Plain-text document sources
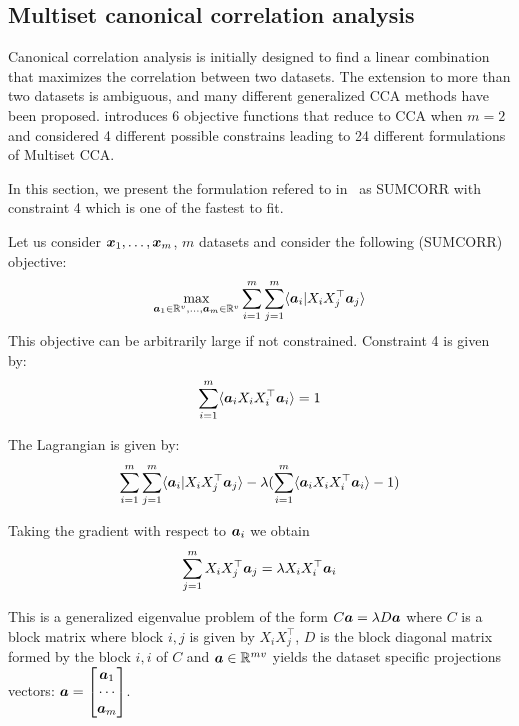 \subsection{Multiset canonical correlation analysis}
\label{sec:mcca}
Canonical correlation analysis is initially designed to find a linear
combination that maximizes the correlation between two datasets.
The extension to more than two datasets is ambiguous, and many
different generalized CCA methods have been proposed. \cite{kettenring1971canonical} introduces 6 objective functions that reduce to CCA when $m=2$ and \cite{nielsen2002multiset} considered 4 different possible constrains leading to 24 different formulations of Multiset CCA.

In this section, we present the formulation refered to
in~\cite{nielsen2002multiset} as SUMCORR with constraint 4 which is one of the
fastest to fit.

Let us consider $\boldsymbol{x}_1, \dots, \boldsymbol{x}_m$, $m$ datasets and consider the following (SUMCORR)
objective:
\begin{align}
  \max_{\boldsymbol{a}_1 \in \mathbb{R}^{v}, \dots, \boldsymbol{a}_m \in \mathbb{R}^{v}} \sum_{i=1}^m \sum_{j=1}^m \langle \boldsymbol{a}_i | X_i X_j^{\top} \boldsymbol{a}_j \rangle
\end{align}
This objective can be arbitrarily large if not constrained. Constraint 4 is
given by:
\begin{align}
  \sum_{i=1}^m \langle \boldsymbol{a}_i X_i X_i^{\top} \boldsymbol{a}_i \rangle = 1
\end{align}

The Lagrangian is given by:
\begin{align}
  \sum_{i=1}^m \sum_{j=1}^m \langle \boldsymbol{a}_i | X_i X_j^{\top} \boldsymbol{a}_j \rangle - \lambda (\sum_{i=1}^m \langle \boldsymbol{a}_i X_i X_i^{\top} \boldsymbol{a}_i \rangle - 1)
\end{align}

Taking the gradient with respect to $\boldsymbol{a}_i$ we obtain
\begin{align}
  \sum_{j=1}^m X_i X_j^{\top} \boldsymbol{a}_j = \lambda X_i X_i^{\top} \boldsymbol{a}_i
\end{align}

This is a generalized eigenvalue problem of the form $C \boldsymbol{a} = \lambda D \boldsymbol{a}$
where $C$ is a block matrix where block $i,j$ is given by $X_i X_j^{\top}$, 
$D$ is the block diagonal matrix formed by the block $i, i$ of $C$ and $\boldsymbol{a} \in
\mathbb{R}^{mv}$ yields the dataset specific projections vectors: $\boldsymbol{a} = \begin{bmatrix} \boldsymbol{a}_1 \\ \cdots \\
  \boldsymbol{a}_m \end{bmatrix}$.

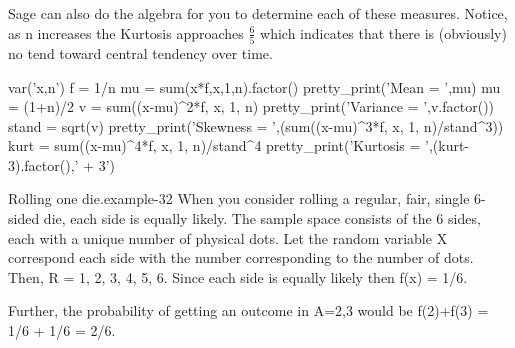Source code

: \documentclass[10pt,]{book}
\numberwithin{equation}{section}
\begin{document}
%
\par
\hypertarget{p-800}{}%
Sage can also do the algebra for you to determine each of these measures. Notice, as n increases the Kurtosis approaches \(\frac{6}{5}\) which indicates that there is (obviously) no tend toward central tendency over time.%
\par
\hypertarget{p-801}{}%
\leavevmode%
\begin{sageinput}
var('x,n')
f = 1/n
mu = sum(x*f,x,1,n).factor()
pretty_print('Mean = ',mu)
mu = (1+n)/2
v = sum((x-mu)^2*f, x, 1, n)
pretty_print('Variance = ',v.factor())
stand = sqrt(v)
pretty_print('Skewness =  ',(sum((x-mu)^3*f, x, 1, n)/stand^3))
kurt = sum((x-mu)^4*f, x, 1, n)/stand^4
pretty_print('Kurtosis = ',(kurt-3).factor(),' + 3')
\end{sageinput}
%
\par
\hypertarget{p-802}{}%
\begin{example}{Rolling one die.}{example-32}%
\hypertarget{p-803}{}%
When you consider rolling a regular, fair, single 6-sided die, each side is equally likely. The sample space consists of the 6 sides, each with a unique number of physical dots. Let the random variable X correspond each side with the number corresponding to the number of dots. Then, R = {1, 2, 3, 4, 5, 6}.  Since each side is equally likely then f(x) = 1/6.%
\par
\hypertarget{p-804}{}%
Further, the probability of getting an outcome in A={2,3} would be f(2)+f(3) = 1/6 + 1/6 = 2/6.%
\end{example}
%
%
%
\typeout{************************************************}
\typeout{************************************************}
%
\end{document}
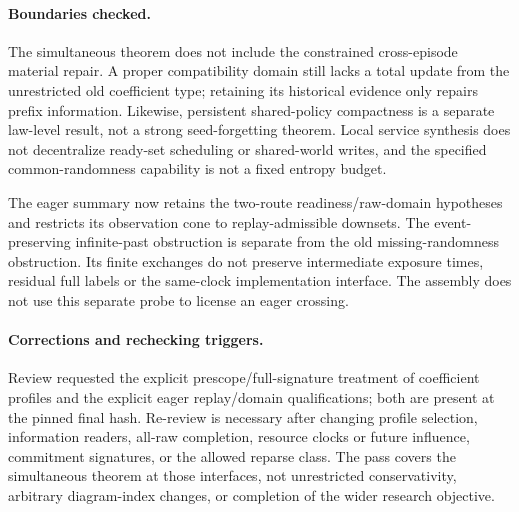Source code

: \documentclass{article}
\begin{document}
\paragraph{Boundaries checked.}
The simultaneous theorem does not include the constrained cross-episode material repair. A proper compatibility domain still lacks a total update from the unrestricted old coefficient type; retaining its historical evidence only repairs prefix information. Likewise, persistent shared-policy compactness is a separate law-level result, not a strong seed-forgetting theorem. Local service synthesis does not decentralize ready-set scheduling or shared-world writes, and the specified common-randomness capability is not a fixed entropy budget.

The eager summary now retains the two-route readiness/raw-domain hypotheses and restricts its observation cone to replay-admissible downsets. The event-preserving infinite-past obstruction is separate from the old missing-randomness obstruction. Its finite exchanges do not preserve intermediate exposure times, residual full labels or the same-clock implementation interface. The assembly does not use this separate probe to license an eager crossing.

\paragraph{Corrections and rechecking triggers.}
Review requested the explicit prescope/full-signature treatment of coefficient profiles and the explicit eager replay/domain qualifications; both are present at the pinned final hash. Re-review is necessary after changing profile selection, information readers, all-raw completion, resource clocks or future influence, commitment signatures, or the allowed reparse class. The pass covers the simultaneous theorem at those interfaces, not unrestricted conservativity, arbitrary diagram-index changes, or completion of the wider research objective.
\end{document}
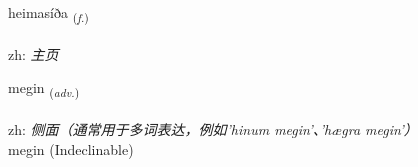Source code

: \documentclass[frontgrid, backgrid]{flacards}\usepackage[]{graphicx}\usepackage[]{color}
\begin{document}
\renewcommand{\flhead}{\vskip5pt \fboxsep=0pt {\small\bfseries\footnotesize Nafnorð | 名词}}
\renewcommand{\fcfoot}{\vskip5pt \fboxsep=0pt \hspace{2pt}{\small\bfseries\footnotesize 2K}}

\renewcommand{\blhead}{\vskip5pt {\small\bfseries\footnotesize Nafnorð | 名词 }}
\renewcommand{\bcfoot}{\vskip5pt \hspace{2pt}{\small\bfseries\footnotesize 2K}}


{heimasíða \small{\textsubscript{(\textit{f.})}} \\[1ex] %
\textphonetic{[heiːmasiða]} \\
zh: \emph{主页} \\  [2ex]
\renewcommand*{\arraystretch}{0.8}
}


\renewcommand{\flhead}{\vskip5pt \fboxsep=0pt {\small\bfseries\footnotesize Atviksorð | 副词}}
\renewcommand{\fcfoot}{\vskip5pt \fboxsep=0pt \hspace{2pt}{\small\bfseries\footnotesize 2K}}

\renewcommand{\blhead}{\vskip5pt {\small\bfseries\footnotesize Atviksorð | 副词 }}
\renewcommand{\bcfoot}{\vskip5pt \hspace{2pt}{\small\bfseries\footnotesize 2K}}


{megin \small{\textsubscript{(\textit{adv.})}} \\[1ex]
\textphonetic{[meijɪn]} \\
zh: \emph{侧面（通常用于多词表达，例如'hinum megin'、'hægra megin'）} \\  [2ex]
megin (Indeclinable)}

\renewcommand{\flhead}{\vskip5pt \fboxsep=0pt {\small\bfseries\footnotesize Nafnorð | 名词}}
\renewcommand{\fcfoot}{\vskip5pt \fboxsep=0pt \hspace{2pt}{\small\bfseries\footnotesize 2K}}
\end{document}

### Problem to solve
Using the entries above, give the number of lines that include "block", with no added words.

### Solution for this task
2